Moderatorzy: daras, Hiszpan63, forestkorsze
-
- Posty: 19
- Rejestracja: 2015-12-05, 22:49
- Lokalizacja: Rzeszów
-
- Ściepnik
- Posty: 156
- Rejestracja: 2017-01-14, 10:29
- Lokalizacja: Jaworzno
Kolego Przemku bardzo dziękuję za przygotowanie gamonia Skorzystałem z podpowiedzi kilku kolegów z bractwa swawolnego i zrobiłem kulochwyt na statywie od kamery. Oczywiście palce mnie swędziały więc no poprostu MUSIAŁEM postrzelać . Na razie to była tylko próba regulacji pod swoje (marne) oko. Nie mam warunków w bloku, w piwnicy tylko cztery metry, ale przynajmniej rozsunąłem delikatnie szczerbinkę i przesunąłem skupienie o dwa centymetry w lewo. W okolicach centrum dwuzłotówką zakrywam dziurę po 10 strzałach. Teraz czekam na ciepełko żeby sprawdzić 6, 10 i 15 m. Gamonia wybrałem czytając właśnie tego posta i jestem MEGA zadowolony. Jeszcze raz wilkie dzięki Hiszpanie, masz u mnie duuuuży sok
Po ciężkiej pracy przyszedł czas na FUN
-
- Posty: 7
- Rejestracja: 2015-04-19, 20:03
- Lokalizacja: WRO
-
- Ściepnik
- Posty: 1041
- Rejestracja: 2013-07-22, 21:48
- Lokalizacja: Zebrzydowice
-
- Posty: 11
- Rejestracja: 2014-05-19, 12:06
- Lokalizacja: Mysłowice
Re: Tawariszcz Gamoń czyli ... Gamo PR45.
Panowie, zastanawiam się nad kupnem tego pistoletu ale gdzieś tam z tyłu głowy mam, że Beeman P17 kosztuje mniej.
Obecnie mam CP1 (bez magazynka), którego bardzo lubię ale ma dwie zasadnicze wady użytkowe:
1) napęd CO2 nie pozwala na przewożenie w "plecaku", strzelanie 2-3 tarczek i schowanie
2) cichy to on nie jest, a to potrafi przeszkadzać niektórym
Tak sobie myślę żeby CP1 zostawić sobie do silhouette w plenerze, a PR-45 sprawić sobie do plecaka, tarczy przy domu na odległość 8-9m, czasami nakrętki pet do 15m itp.
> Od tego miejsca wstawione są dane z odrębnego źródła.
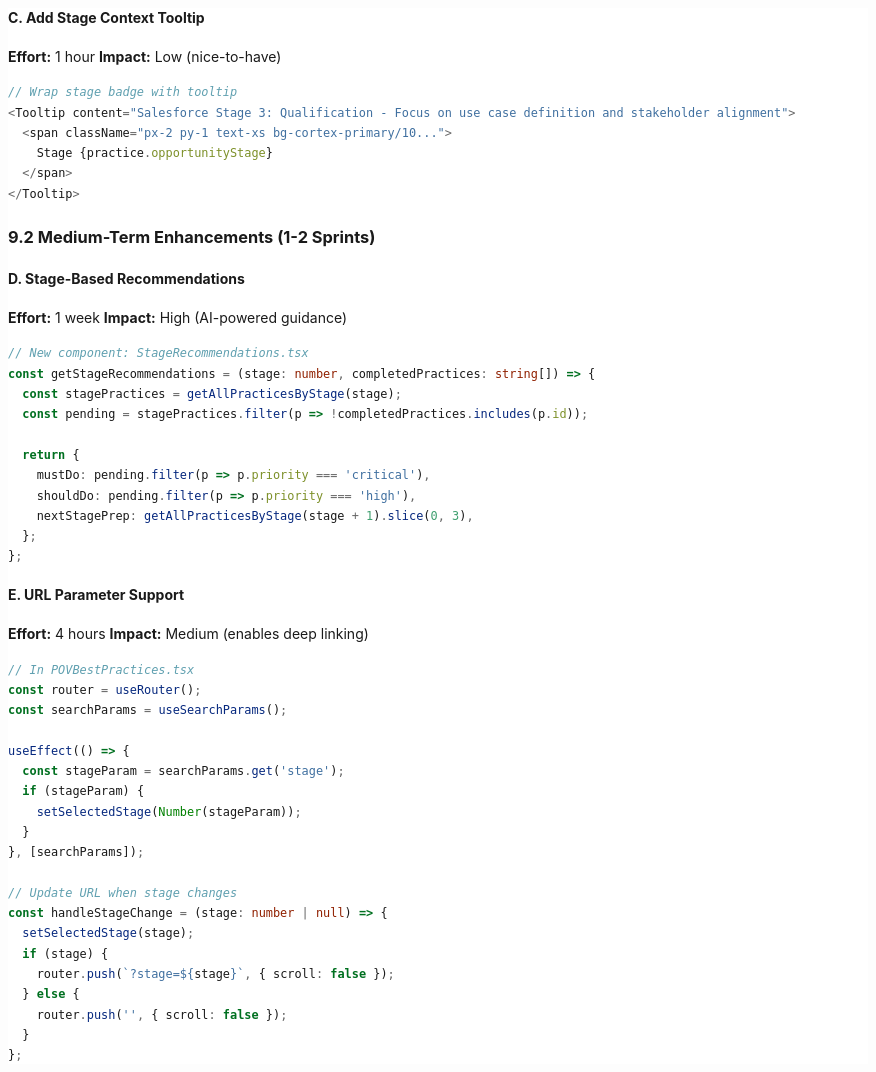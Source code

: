 #### C. Add Stage Context Tooltip
**Effort:** 1 hour
**Impact:** Low (nice-to-have)

```typescript
// Wrap stage badge with tooltip
<Tooltip content="Salesforce Stage 3: Qualification - Focus on use case definition and stakeholder alignment">
  <span className="px-2 py-1 text-xs bg-cortex-primary/10...">
    Stage {practice.opportunityStage}
  </span>
</Tooltip>
```

### 9.2 Medium-Term Enhancements (1-2 Sprints)

#### D. Stage-Based Recommendations
**Effort:** 1 week
**Impact:** High (AI-powered guidance)

```typescript
// New component: StageRecommendations.tsx
const getStageRecommendations = (stage: number, completedPractices: string[]) => {
  const stagePractices = getAllPracticesByStage(stage);
  const pending = stagePractices.filter(p => !completedPractices.includes(p.id));

  return {
    mustDo: pending.filter(p => p.priority === 'critical'),
    shouldDo: pending.filter(p => p.priority === 'high'),
    nextStagePrep: getAllPracticesByStage(stage + 1).slice(0, 3),
  };
};
```

#### E. URL Parameter Support
**Effort:** 4 hours
**Impact:** Medium (enables deep linking)

```typescript
// In POVBestPractices.tsx
const router = useRouter();
const searchParams = useSearchParams();

useEffect(() => {
  const stageParam = searchParams.get('stage');
  if (stageParam) {
    setSelectedStage(Number(stageParam));
  }
}, [searchParams]);

// Update URL when stage changes
const handleStageChange = (stage: number | null) => {
  setSelectedStage(stage);
  if (stage) {
    router.push(`?stage=${stage}`, { scroll: false });
  } else {
    router.push('', { scroll: false });
  }
};
```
Czytałem dużo w miarę dobrych opinii i testów ale najczęściej sprzed 7-8 lat, później było tego mniej ale zdarzały się narzekania na krzywą szczerbinkę i jakość wykonania (jeśli dobrze rozumiem to jest pomiędzy P17, a HW-40).
Na plus jest regulowana szczerbinka, podobno łatwiejsze napinanie, dobry spust oraz prosty wygląd, który niczego nie udaje.
Chciałbym pistolet, który będzie służył bezawaryjnie wiele lat i nie wymagał modyfikacji trwających dłużej niż godzinkę bez specjalnego przygotowania.
Jak Waszym zdaniem wygląda sytuacja na dzień dzisiejszy z jakością i sensem kupna nowego egzemplarza?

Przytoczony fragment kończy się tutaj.